Y cuando me contó que el asesino,
sus manos en la funda de mi almohada,
de la almohada en que mi cabeza se encabrita
víctima de los vaivenes del sueño,
me dijo: «¿Nunca pensaste, Virgilio,
en el poco tiempo de vida que te queda?».
Me cagué en los pantalones,
puse un disco de alegría en conserva,
y me tomé un diazepán.
Me habían despertado los gatos
en su templeta homérica.
Todo normal:
temperatura entre veinticinco y treinta grados,
algunos chubascos, marejadas por la noche.
El día monótonamente programado
en su inevitable desarrollo hacia la noche,
que pese a su tan alabado misterio
no es otra cosa que una duración del tiempo.

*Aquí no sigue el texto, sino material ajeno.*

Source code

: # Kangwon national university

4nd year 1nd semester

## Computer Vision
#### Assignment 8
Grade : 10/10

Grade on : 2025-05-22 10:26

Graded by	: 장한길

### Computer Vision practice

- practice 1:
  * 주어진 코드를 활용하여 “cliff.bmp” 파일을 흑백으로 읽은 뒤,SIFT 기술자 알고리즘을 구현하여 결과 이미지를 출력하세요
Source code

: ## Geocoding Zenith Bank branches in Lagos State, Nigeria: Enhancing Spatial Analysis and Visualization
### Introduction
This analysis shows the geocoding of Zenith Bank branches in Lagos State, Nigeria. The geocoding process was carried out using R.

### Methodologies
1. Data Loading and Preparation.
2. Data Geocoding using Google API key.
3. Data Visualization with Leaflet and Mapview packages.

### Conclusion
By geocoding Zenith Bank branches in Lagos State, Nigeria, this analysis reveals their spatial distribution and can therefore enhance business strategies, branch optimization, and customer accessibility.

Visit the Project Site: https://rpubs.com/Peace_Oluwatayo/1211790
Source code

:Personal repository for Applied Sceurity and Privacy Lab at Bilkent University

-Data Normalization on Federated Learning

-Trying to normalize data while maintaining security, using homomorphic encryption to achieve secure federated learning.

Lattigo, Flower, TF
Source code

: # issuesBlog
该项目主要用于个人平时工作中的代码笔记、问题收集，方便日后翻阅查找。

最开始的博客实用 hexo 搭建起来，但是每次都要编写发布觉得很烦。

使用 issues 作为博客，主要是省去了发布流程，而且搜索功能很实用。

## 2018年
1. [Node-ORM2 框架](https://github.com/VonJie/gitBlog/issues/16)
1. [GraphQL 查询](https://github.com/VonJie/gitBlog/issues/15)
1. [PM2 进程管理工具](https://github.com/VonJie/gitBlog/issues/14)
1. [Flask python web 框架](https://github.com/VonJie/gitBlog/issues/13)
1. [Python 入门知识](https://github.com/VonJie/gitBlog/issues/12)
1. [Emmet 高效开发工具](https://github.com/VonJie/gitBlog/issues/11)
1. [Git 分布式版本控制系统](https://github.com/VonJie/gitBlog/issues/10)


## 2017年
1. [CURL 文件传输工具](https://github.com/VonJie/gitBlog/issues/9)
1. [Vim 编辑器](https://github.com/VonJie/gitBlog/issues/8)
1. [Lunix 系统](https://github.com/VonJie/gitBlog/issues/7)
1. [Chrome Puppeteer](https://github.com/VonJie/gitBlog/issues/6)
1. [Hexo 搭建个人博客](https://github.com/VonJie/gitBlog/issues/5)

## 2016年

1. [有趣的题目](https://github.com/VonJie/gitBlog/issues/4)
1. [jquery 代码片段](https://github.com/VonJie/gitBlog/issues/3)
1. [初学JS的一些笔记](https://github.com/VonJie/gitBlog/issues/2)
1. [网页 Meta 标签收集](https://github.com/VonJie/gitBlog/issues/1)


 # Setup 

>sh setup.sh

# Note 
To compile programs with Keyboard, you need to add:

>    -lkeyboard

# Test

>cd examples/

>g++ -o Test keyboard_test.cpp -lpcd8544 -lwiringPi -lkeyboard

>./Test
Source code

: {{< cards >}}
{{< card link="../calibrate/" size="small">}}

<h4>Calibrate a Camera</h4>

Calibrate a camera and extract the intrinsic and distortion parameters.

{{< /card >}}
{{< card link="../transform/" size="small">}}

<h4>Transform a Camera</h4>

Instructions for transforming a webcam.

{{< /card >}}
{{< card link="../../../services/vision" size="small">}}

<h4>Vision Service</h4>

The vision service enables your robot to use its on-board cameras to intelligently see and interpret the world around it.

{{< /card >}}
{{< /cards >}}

Me había lavado los dientes
con esa holgazanería con que enfrentamos
al nuevo día en su temor creciente,
como si la muerte llegara de golpe
en mitad de una claridad deslumbrante.
Pasé entonces a la cocina,
hice café, lo tomé a sorbos,
prendí un cigarro, cogí una hoja de papel,
la puse en la máquina y escribí:
Y cuando me contó que el asesino…
Qué extraño
levantarse, tomar café,
ponerse a la máquina, escribir.
Pero el día tiene que marchar
y yo con él, y con el asesino,
hasta que llegue la noche y
ponga la cabeza en la almohada,
mi cabeza, víctima de los espasmos del sueño,
del sueño donde el asesino me dice
el poco tiempo de vida que me queda.